> Requirement:
Nothing but the lines from the top of the data to the line holding "###### Review &" should be printed, word for word and both ends included; leave the pictures out.

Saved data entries
=== Begin Enclosure ===

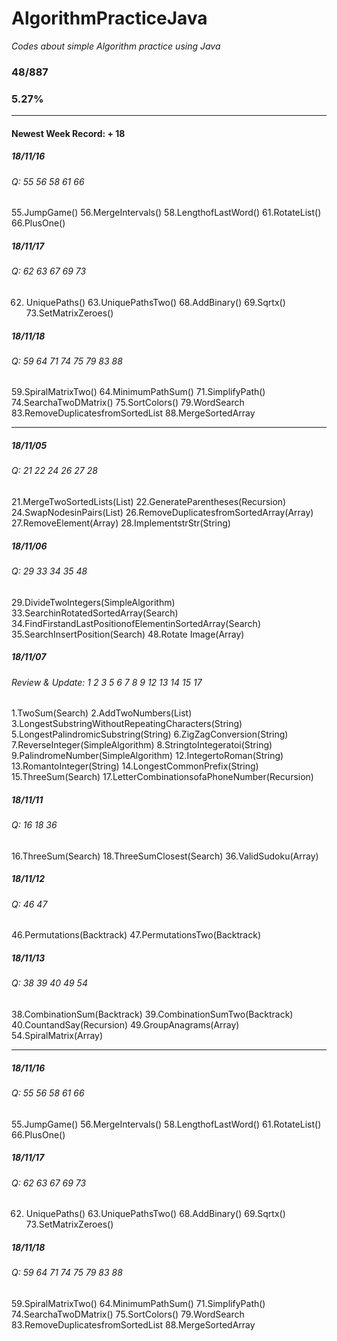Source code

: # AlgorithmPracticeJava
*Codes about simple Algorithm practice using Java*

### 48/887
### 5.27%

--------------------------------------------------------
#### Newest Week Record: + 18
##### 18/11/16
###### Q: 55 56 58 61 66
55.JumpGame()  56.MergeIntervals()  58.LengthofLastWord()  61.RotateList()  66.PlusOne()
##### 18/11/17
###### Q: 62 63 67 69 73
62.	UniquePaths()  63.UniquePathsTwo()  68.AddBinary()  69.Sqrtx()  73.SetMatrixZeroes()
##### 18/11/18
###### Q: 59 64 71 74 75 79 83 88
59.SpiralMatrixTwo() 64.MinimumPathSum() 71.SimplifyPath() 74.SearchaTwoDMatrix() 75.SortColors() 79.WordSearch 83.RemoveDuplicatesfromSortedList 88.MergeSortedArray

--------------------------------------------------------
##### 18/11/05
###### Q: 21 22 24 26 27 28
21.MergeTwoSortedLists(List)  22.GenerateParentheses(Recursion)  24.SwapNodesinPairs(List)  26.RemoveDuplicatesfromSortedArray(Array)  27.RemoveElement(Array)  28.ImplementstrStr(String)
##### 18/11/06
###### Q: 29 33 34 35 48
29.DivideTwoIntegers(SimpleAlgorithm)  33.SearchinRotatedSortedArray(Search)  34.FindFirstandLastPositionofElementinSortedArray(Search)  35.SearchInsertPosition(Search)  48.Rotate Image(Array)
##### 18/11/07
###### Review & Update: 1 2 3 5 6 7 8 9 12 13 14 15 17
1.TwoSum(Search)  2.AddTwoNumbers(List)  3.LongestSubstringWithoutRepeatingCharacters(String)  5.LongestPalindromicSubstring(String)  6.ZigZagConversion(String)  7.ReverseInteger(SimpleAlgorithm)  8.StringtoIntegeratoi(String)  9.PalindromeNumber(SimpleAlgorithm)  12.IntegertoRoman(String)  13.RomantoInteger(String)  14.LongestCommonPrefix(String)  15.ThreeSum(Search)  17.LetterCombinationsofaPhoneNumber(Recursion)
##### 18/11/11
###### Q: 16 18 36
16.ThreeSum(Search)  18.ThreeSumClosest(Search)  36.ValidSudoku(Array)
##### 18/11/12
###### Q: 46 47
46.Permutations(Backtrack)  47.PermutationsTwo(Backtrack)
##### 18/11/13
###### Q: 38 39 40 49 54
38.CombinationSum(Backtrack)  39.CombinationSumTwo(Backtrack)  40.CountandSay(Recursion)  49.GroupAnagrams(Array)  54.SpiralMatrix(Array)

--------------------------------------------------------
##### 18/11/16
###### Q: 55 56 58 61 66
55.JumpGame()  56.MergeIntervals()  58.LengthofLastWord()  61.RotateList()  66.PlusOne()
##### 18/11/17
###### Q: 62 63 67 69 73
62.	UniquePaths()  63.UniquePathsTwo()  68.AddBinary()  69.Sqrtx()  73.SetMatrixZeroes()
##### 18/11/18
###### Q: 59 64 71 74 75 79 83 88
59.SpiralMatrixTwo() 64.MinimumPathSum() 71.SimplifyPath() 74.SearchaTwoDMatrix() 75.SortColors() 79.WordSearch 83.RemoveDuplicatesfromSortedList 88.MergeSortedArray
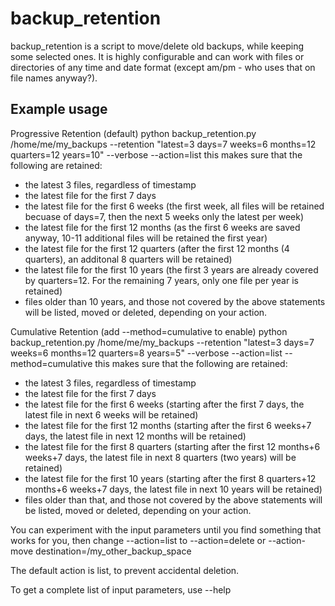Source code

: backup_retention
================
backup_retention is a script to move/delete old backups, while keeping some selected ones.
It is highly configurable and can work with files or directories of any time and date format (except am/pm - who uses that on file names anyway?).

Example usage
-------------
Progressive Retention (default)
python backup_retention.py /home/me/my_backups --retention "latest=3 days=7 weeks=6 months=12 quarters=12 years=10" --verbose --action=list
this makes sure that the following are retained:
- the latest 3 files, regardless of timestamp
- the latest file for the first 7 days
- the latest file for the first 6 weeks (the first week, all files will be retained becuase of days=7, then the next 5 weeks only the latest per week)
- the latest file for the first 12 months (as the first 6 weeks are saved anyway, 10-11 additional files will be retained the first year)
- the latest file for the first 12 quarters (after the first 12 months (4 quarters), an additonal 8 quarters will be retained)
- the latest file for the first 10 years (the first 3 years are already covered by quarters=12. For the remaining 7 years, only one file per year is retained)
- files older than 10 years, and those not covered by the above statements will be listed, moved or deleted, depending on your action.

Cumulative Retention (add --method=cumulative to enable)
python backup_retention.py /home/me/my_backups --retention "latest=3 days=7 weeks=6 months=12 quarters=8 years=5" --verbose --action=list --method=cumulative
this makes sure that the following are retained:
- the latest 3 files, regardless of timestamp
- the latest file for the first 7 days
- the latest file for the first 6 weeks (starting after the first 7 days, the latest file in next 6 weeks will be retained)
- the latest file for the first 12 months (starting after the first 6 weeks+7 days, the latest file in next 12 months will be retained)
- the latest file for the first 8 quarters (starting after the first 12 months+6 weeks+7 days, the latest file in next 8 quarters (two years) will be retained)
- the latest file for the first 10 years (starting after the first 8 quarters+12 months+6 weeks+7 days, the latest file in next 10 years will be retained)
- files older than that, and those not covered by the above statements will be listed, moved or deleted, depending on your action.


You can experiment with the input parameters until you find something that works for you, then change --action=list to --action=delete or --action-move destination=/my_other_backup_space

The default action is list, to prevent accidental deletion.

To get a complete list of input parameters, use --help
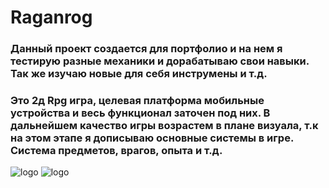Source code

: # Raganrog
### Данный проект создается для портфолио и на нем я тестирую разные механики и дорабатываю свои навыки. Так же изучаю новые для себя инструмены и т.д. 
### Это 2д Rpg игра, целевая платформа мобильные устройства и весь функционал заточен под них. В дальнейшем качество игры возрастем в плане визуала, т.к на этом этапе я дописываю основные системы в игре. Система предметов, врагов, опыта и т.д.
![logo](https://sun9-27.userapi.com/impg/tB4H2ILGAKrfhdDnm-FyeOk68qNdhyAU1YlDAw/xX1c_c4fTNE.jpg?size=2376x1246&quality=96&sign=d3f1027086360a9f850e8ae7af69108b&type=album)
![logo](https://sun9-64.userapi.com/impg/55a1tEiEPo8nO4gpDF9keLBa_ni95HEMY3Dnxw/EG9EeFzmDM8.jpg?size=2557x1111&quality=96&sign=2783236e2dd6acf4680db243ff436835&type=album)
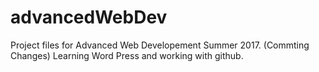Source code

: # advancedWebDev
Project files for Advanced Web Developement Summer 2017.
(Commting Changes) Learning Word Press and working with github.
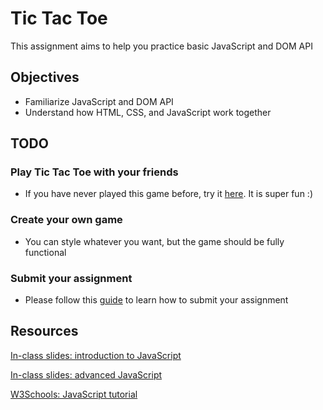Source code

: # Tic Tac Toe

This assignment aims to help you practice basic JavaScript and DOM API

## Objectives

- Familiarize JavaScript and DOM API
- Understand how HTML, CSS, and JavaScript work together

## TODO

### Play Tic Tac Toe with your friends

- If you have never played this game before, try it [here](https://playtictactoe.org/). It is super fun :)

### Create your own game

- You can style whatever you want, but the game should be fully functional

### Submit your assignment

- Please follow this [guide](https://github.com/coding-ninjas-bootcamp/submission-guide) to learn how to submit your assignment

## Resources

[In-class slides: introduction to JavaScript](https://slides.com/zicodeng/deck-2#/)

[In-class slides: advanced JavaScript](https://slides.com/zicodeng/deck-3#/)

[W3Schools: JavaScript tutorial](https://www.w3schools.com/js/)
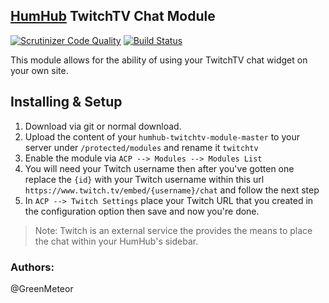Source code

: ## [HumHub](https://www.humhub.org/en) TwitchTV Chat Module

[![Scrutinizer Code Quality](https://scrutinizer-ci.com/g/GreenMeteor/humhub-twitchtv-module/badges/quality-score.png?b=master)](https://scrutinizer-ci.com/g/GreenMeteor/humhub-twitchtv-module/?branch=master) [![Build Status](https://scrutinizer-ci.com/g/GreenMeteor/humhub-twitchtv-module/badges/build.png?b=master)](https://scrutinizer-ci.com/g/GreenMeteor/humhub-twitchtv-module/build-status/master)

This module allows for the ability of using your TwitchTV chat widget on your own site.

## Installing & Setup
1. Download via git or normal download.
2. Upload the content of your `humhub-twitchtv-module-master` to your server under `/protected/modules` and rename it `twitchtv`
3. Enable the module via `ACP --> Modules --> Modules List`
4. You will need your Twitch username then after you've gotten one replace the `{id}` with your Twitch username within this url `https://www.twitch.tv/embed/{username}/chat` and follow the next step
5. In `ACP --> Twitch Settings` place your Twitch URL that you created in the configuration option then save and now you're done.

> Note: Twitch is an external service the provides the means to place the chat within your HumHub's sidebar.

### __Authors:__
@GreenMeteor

=== End Enclosure ===

> Exercise answer:
Source code

: # AlgorithmPracticeJava
*Codes about simple Algorithm practice using Java*

### 48/887
### 5.27%

--------------------------------------------------------
#### Newest Week Record: + 18
##### 18/11/16
###### Q: 55 56 58 61 66
55.JumpGame()  56.MergeIntervals()  58.LengthofLastWord()  61.RotateList()  66.PlusOne()
##### 18/11/17
###### Q: 62 63 67 69 73
62.	UniquePaths()  63.UniquePathsTwo()  68.AddBinary()  69.Sqrtx()  73.SetMatrixZeroes()
##### 18/11/18
###### Q: 59 64 71 74 75 79 83 88
59.SpiralMatrixTwo() 64.MinimumPathSum() 71.SimplifyPath() 74.SearchaTwoDMatrix() 75.SortColors() 79.WordSearch 83.RemoveDuplicatesfromSortedList 88.MergeSortedArray

--------------------------------------------------------
##### 18/11/05
###### Q: 21 22 24 26 27 28
21.MergeTwoSortedLists(List)  22.GenerateParentheses(Recursion)  24.SwapNodesinPairs(List)  26.RemoveDuplicatesfromSortedArray(Array)  27.RemoveElement(Array)  28.ImplementstrStr(String)
##### 18/11/06
###### Q: 29 33 34 35 48
29.DivideTwoIntegers(SimpleAlgorithm)  33.SearchinRotatedSortedArray(Search)  34.FindFirstandLastPositionofElementinSortedArray(Search)  35.SearchInsertPosition(Search)  48.Rotate Image(Array)
##### 18/11/07
###### Review & Update: 1 2 3 5 6 7 8 9 12 13 14 15 17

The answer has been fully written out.